* [Instructions for the task]: Search the entries below for the string "quad" and copy the lines that hold it.

* [Recorded data]:
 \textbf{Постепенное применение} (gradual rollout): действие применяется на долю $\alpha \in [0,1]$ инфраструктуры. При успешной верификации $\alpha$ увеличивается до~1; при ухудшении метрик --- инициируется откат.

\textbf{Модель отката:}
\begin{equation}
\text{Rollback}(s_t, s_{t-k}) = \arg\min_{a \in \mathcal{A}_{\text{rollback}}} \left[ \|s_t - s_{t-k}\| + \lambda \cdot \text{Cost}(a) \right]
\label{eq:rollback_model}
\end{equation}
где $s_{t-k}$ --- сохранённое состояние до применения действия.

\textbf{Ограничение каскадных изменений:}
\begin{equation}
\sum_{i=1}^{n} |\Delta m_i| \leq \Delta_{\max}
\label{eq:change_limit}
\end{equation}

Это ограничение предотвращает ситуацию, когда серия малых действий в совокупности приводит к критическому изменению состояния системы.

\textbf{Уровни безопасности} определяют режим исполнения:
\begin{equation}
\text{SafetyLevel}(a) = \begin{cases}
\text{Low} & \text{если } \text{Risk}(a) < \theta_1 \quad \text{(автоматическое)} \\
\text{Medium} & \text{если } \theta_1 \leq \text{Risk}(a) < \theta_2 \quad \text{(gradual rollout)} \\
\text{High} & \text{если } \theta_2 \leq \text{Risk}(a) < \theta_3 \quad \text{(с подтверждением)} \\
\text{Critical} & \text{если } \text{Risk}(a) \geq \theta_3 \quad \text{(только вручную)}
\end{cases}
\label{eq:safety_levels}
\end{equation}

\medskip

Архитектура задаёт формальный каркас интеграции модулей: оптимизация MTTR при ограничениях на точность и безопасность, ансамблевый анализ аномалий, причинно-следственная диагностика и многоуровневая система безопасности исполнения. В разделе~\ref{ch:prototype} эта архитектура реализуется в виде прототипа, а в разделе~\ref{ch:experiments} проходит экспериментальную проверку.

* [Exercise output]:
\text{Low} & \text{если } \text{Risk}(a) < \theta_1 \quad \text{(автоматическое)} \\
\text{Medium} & \text{если } \theta_1 \leq \text{Risk}(a) < \theta_2 \quad \text{(gradual rollout)} \\
\text{High} & \text{если } \theta_2 \leq \text{Risk}(a) < \theta_3 \quad \text{(с подтверждением)} \\
\text{Critical} & \text{если } \text{Risk}(a) \geq \theta_3 \quad \text{(только вручную)}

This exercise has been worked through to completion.